Needless to say, there is opposition to letting this kind of evidence come in. There’s a pretty good discussion of the whole thing, believe it or not, over at Wired.

(H/T Neatorama)

[P.S. - We were almost about to type something like "We find ourselves strangely attracted to these kinds of stories. But we understand if you may be repulsed." Fortunately, we have refrained from doing anything like that. You're welcome.]

First Attempt to Admit MRI Lie Detector Evidence in Court

Wednesday, March 18th, 2009

brain scan

In October, we reported that functional magnetic resonance imaging (better known as fMRI) is being touted as an honest-to-goodness lie detector. Unlike a polygraph, which required interpretation of physical bodily reactions, an fMRI looks at real-time brain activity to see if brain areas associated with lying are activated during any given answer.

The issue, of course, was whether such evidence would be admissible in court. Polygraphs aren’t admissible (except in New Mexico) because they’re more art than science. But fMRI is all science, and brain scans are already widely admissible at sentencing. They are now de rigeur in capital cases, and the Supreme Court based its ruling precluding execution of adolescents on brain scan evidence.

When we wrote about it, the issue was purely hypothetical. Nobody had yet tried to introduce such evidence in court. But now, a court in San Diego is going to have to decide that very issue.

The case is a child protection hearing. The defendant is a parent accused of committing sexual abuse. Defense counsel is seeking to introduce fMRI evidence for the purpose of proving that the defendant’s claims of innocence were not lies.

If admitted, this will be the first time fMRI evidence will be used in an American court.

The fMRI in this case was performed by a San Diego company with the somewhat uninspiring name “No Lie MRI.” The company’s name isn’t so much an issue, however, as the actual reliability of these tests on an individual basis.

Although general regions are known to be associated with lying, logic, decision making, etc., their specific location in each individual varies. So some baseline analysis would be required for any person, so that his brain activity during questioning can be compared to a valid exemplar of his own actual brain.

fMRI basically measures oxygen levels in the brain’s blood vessels. When a part of the brain is being used, that part of the brain gets more blood. Studies have indicated that, when someone lies, more blood is sent to the ventrolateral area of the prefrontal cortex.

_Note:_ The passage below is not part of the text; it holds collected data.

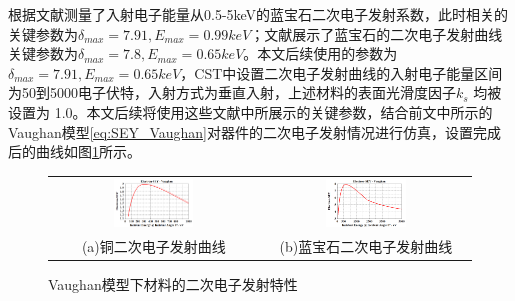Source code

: \documentclass[master]{thesis-uestc}
\begin{document}
根据文献\cite{suharyanto_2006_secondary}测量了入射电子能量从0.5-5keV的蓝宝石二次电子发射系数，此时相关的关键参数为$\delta_{max}=7.91, E_{max}=0.99keV$；文献\cite{chvyreva_2014_experimental}展示了蓝宝石的二次电子发射曲线关键参数为$\delta_{max}=7.8, E_{max}=0.65keV$。本文后续使用的参数为$\delta_{max}=7.91, E_{max}=0.65keV$，CST中设置二次电子发射曲线的入射电子能量区间为50到5000电子伏特，入射方式为垂直入射，上述材料的表面光滑度因子\(k_s\) 均被设置为 1.0。本文后续将使用这些文献中所展示的关键参数，结合前文中所示的Vaughan模型\ref{eq:SEY_Vaughan}对器件的二次电子发射情况进行仿真，设置完成后的曲线如图\ref{fig:X波段材料二次电子发射特性}所示。
\begin{figure}[!htb]
    \small
    \centering
    \begin{tabular}{@{\ }c@{\ }c}
        \includegraphics[width=0.4\textwidth]{pic/chapter3/铜的SEY.png} & 
        \hspace{5pt}
        \includegraphics[width=0.4\textwidth]{pic/chapter3/蓝宝石的SEY.png}     \\
        \mbox{\small (a)铜二次电子发射曲线}                                                                               & 
        \mbox{\small (b)蓝宝石二次电子发射曲线}                                                                                  \\
    \end{tabular}
    \caption{Vaughan模型下材料的二次电子发射特性}
    \label{fig:X波段材料二次电子发射特性}
\end{figure}
\end{document}
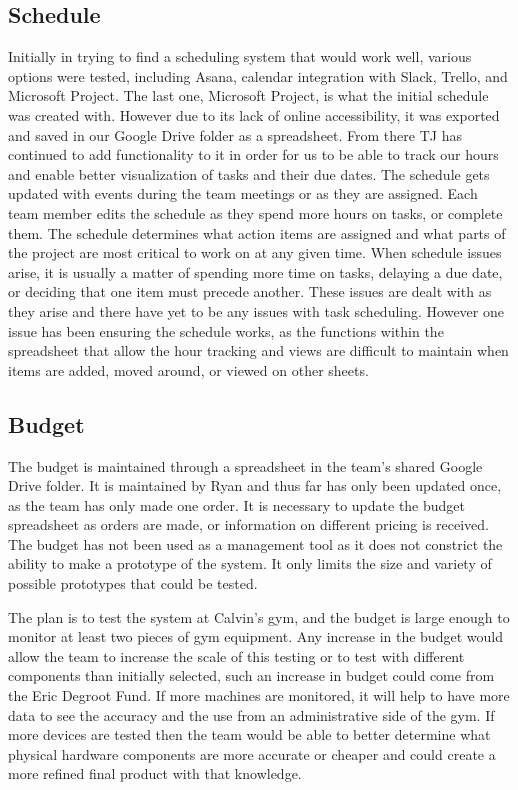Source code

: \documentclass[PPFS.tex]{template/subfiles}
\begin{document}
    \subsection{Schedule}
	Initially in trying to find a scheduling system that would work well, various options were tested, including Asana, calendar integration with Slack, Trello, and Microsoft Project. The last one, Microsoft Project, is what the initial schedule was created with. However due to its lack of online accessibility, it was exported and saved in our Google Drive folder as a spreadsheet. From there TJ has continued to add functionality to it in order for us to be able to track our hours and enable better visualization of tasks and their due dates. The schedule gets updated with events during the team meetings or as they are assigned. Each team member edits the schedule as they spend more hours on tasks, or complete them. The schedule determines what action items are assigned and what parts of the project are most critical to work on at any given time. When schedule issues arise, it is usually a matter of spending more time on tasks, delaying a due date, or deciding that one item must precede another. These issues are dealt with as they arise and there have yet to be any issues with task scheduling. However one issue has been ensuring the schedule works, as the functions within the spreadsheet that allow the hour tracking and views are difficult to maintain when items are added, moved around, or viewed on other sheets.
	
    \subsection{Budget}
    The budget is maintained through a spreadsheet in the team's shared Google Drive folder. It is maintained by Ryan and thus far has only been updated once, as the team has only made one order. It is necessary to update the budget spreadsheet as orders are made, or information on different pricing is received. The budget has not been used as a management tool as it does not constrict the ability to make a prototype of the system. It only limits the size and variety of possible prototypes that could be tested.  
    
    The plan is to test the system at Calvin's gym, and the budget is large enough to monitor at least two pieces of gym equipment. Any increase in the budget would allow the team to increase the scale of this testing or to test with different components than initially selected, such an increase in budget could come from the Eric Degroot Fund. If more machines are monitored, it will help to have more data to see the accuracy and the use from an administrative side of the gym. If more devices are tested then the team would be able to better determine what physical hardware components are more accurate or cheaper and could create a more refined final product with that knowledge. 
    
\end{document}
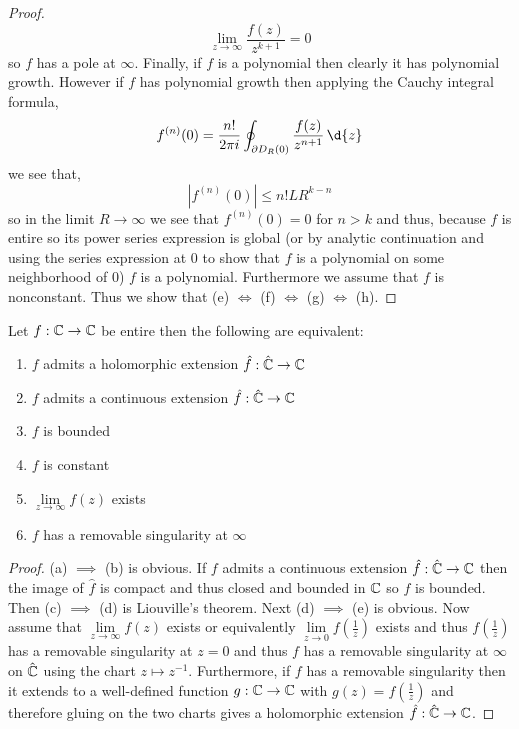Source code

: \documentclass[12pt]{article}
\begin{document}
\begin{proof}
\[ \lim_{z \to \infty} \frac{f(z)}{z^{k+1}} = 0 \]
so $f$ has a pole at $\infty$. Finally, if $f$ is a polynomial then clearly it has polynomial growth. However if $f$ has polynomial growth then applying the Cauchy integral formula,
\[ f^{(n)}(0) = \frac{n!}{2 \pi i} \oint_{\partial D_R(0)} \frac{f(z)}{z^{n+1}} \, \d{z} \]
we see that,
\[ |f^{(n)}(0)| \le n! L R^{k - n} \]
so in the limit $R \to \infty$ we see that $f^{(n)}(0) = 0$ for $n > k$ and thus, because $f$ is entire so its power series expression is global (or by analytic continuation and using the series expression at $0$ to show that $f$ is a polynomial on some neighborhood of $0$) $f$ is a polynomial. Furthermore we assume that $f$ is nonconstant. Thus we show that (e) $\iff$ (f) $\iff$ (g) $\iff$ (h).
\end{proof}

\begin{prop}
Let $f : \mathbb{C} \to \mathbb{C}$ be entire then the following are equivalent:
\begin{enumerate}
\item $f$ admits a holomorphic extension $\hat{f} : \hat{\mathbb{C}} \to \mathbb{C}$
\item $f$ admits a continuous extension $\hat{f} : \hat{\mathbb{C}} \to \mathbb{C}$
\item $f$ is bounded
\item $f$ is constant
\item $\lim\limits_{z \to \infty} f(z)$ exists
\item $f$ has a removable singularity at $\infty$
\end{enumerate}
\end{prop}

\begin{proof}
(a) $\implies$ (b) is obvious. If $f$ admits a continuous extension $\hat{f} : \hat{\mathbb{C}} \to \mathbb{C}$ then the image of $\hat{f}$ is compact and thus closed and bounded in $\mathbb{C}$ so $f$ is bounded. Then (c) $\implies$ (d) is Liouville's theorem. Next (d) $\implies$ (e) is obvious. Now assume that $\lim\limits_{z \to \infty} f(z)$ exists or equivalently $\lim\limits_{z \to 0} f(\frac{1}{z})$ exists and thus $f(\frac{1}{z})$ has a removable singularity at $z = 0$ and thus $f$ has a removable singularity at $\infty$ on $\hat{\mathbb{C}}$ using the chart $z \mapsto z^{-1}$. Furthermore, if $f$ has a removable singularity then it extends to a well-defined function $g : \mathbb{C} \to \mathbb{C}$ with $g(z) = f(\frac{1}{z})$ and therefore gluing on the two charts gives a holomorphic extension $\hat{f} : \hat{\mathbb{C}} \to \mathbb{C}$.
\end{proof}
\end{document}
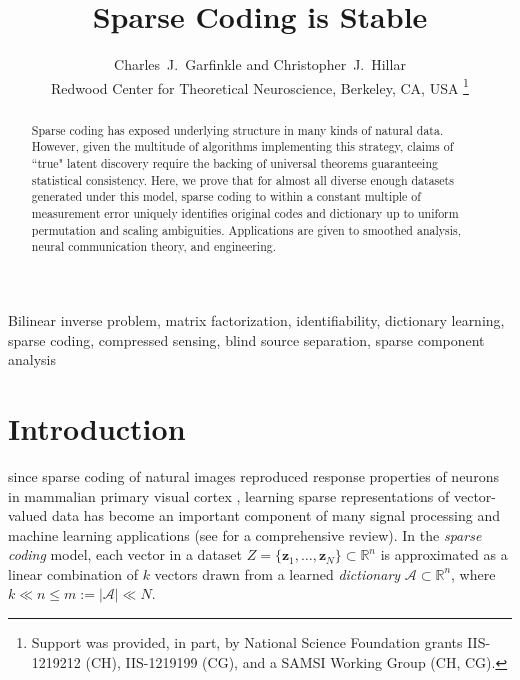 \documentclass[journal, twocolumn]{IEEEtran}
\begin{document}
\title{Sparse Coding is Stable}

\author{Charles~J.~Garfinkle and Christopher~J.~Hillar \\
Redwood Center for Theoretical Neuroscience, Berkeley, CA, USA
\thanks{%
Support was provided, in part, by National Science Foundation grants IIS-1219212 (CH), IIS-1219199 (CG), and a SAMSI Working Group (CH, CG).}}


\maketitle

\begin{abstract}
Sparse coding has exposed underlying structure in many kinds of natural data.  However, given the multitude of algorithms implementing this strategy, claims of ``true" latent discovery require the backing of universal theorems guaranteeing statistical consistency.  Here, we prove that for almost all diverse enough datasets generated under this model, sparse coding to within a constant multiple of measurement error uniquely identifies original codes and dictionary up to uniform permutation and scaling ambiguities.  Applications are given to smoothed analysis, neural communication theory, and engineering.
\end{abstract}

\begin{IEEEkeywords}
Bilinear inverse problem, matrix factorization, identifiability, dictionary learning, sparse coding, compressed sensing, blind source separation, sparse component analysis
\end{IEEEkeywords}


\section{Introduction}
 since sparse coding of natural images reproduced response properties of neurons in mammalian primary visual cortex \cite{Olshausen96}, learning sparse representations of vector-valued data has become an important component of many signal processing and machine learning applications (see \cite{Zhang15} for a comprehensive review). In the \textit{sparse coding} model, each vector in a dataset $Z = \{\mathbf{z}_1, \ldots, \mathbf{z}_N\} \subset \mathbb{R}^n$ is approximated as a linear combination of $k$ vectors drawn from a learned \emph{dictionary} $\mathcal{A} \subset \mathbb{R}^n$, where $k \ll n \leq m:= |\mathcal{A}| \ll N$. 
\end{document}
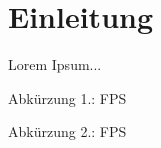 \documentclass[../Document.tex]{subfiles}
\begin{document}
\section{Einleitung}
Lorem Ipsum...

Abkürzung 1.:
\ac{FPS}

Abkürzung 2.:
\ac{FPS}
\end{document}
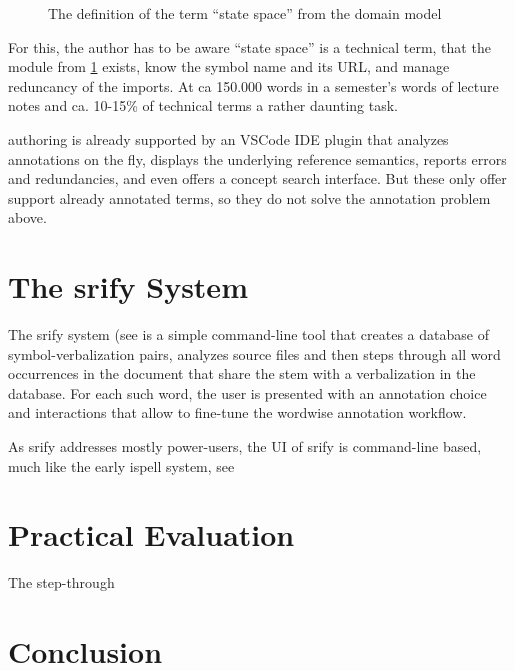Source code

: \documentclass{llncs}
\newcommand\srf{\textsf{srify}\xspace}
\begin{document}
\begin{figure}[ht]\centering
  \caption{The definition of the term ``state space'' from the domain model}\label{fig:state-space}
\end{figure}

For this, the author has to be aware ``state space'' is a technical term, that the module
from \cref{fig:state-space} exists, know the symbol name and its URL, and manage
reduncancy of the imports. At ca 150.000 words in a semester's words of lecture notes and
ca. 10-15\% of technical terms a rather daunting task.

\sTeX authoring is already supported by an VSCode IDE plugin \cite{sTeX-IDE:git} that
analyzes annotations on the fly, displays the underlying reference semantics, reports
errors and redundancies, and even offers a concept search interface. But these only offer
support already annotated terms, so they do not solve the annotation problem above.

\section{The \srf System}

The \srf system (see \cite{stextools:git} is a simple command-line tool that creates a
database of symbol-verbalization pairs, analyzes \sTeX source
files and then steps through all word occurrences in the document that share the stem with
a verbalization in the database. For each such word, the user is presented with an
annotation choice and interactions that allow to fine-tune the wordwise annotation
workflow.

As \srf addresses mostly power-users, the UI of \srf is command-line based, much like the
early \textsf{ispell} system, see

\section{Practical Evaluation}

The step-through 

\section{Conclusion}
\end{document}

Only a few studies have been done on how accurate fMRI is at identifying specific lies, though their figures range from 76% to 90% accuracy. (For more info, see Daniel Langleben’s paper Detection of Deception with fMRI: Are we there yet? Mr. Langleben owns the technology licensed by No Lie MRI.) Ed Vul of MIT’s Kanwisher Lab told Wired.com that it’s too easy to make fMRI data inaccurate, because a defendant who knows what he’s doing can game the procedure too easily.

Of course, the big challenge to the defense in this case will be establishing that fMRI lie detection is generally accepted within the relevant scientific community. As with any other novel scientific evidence, if the relevant community is defined narrowly enough, it can come in. The trick would be in determining how narrow the relevant scientific community is in this case. If it includes researchers like Mr. Vul, for example, the defense is going to have a hard time. Even Mr. Langelben, who owns the technology used here, is on record saying that not enough clinical testing has been done to establish how reliable it really is.

We predict that the evidence will not be admitted. Down the road, sure, this stuff will come in on both sides. But right now it’s too new. Courts just don’t go out on a limb for truly novel evidence like this.

And besides, they’re trying to admit it to prove the truth of the defendant’s own statement. The issue is not whether he was lying when he declared that he believed himself to be innocent, however. The issue is whether he committed the acts of which he is accused. Whether he thinks he did or not isn’t really the point. It might be relevant at the sentencing phase of a criminal trial, but not at the fact-finding phase here.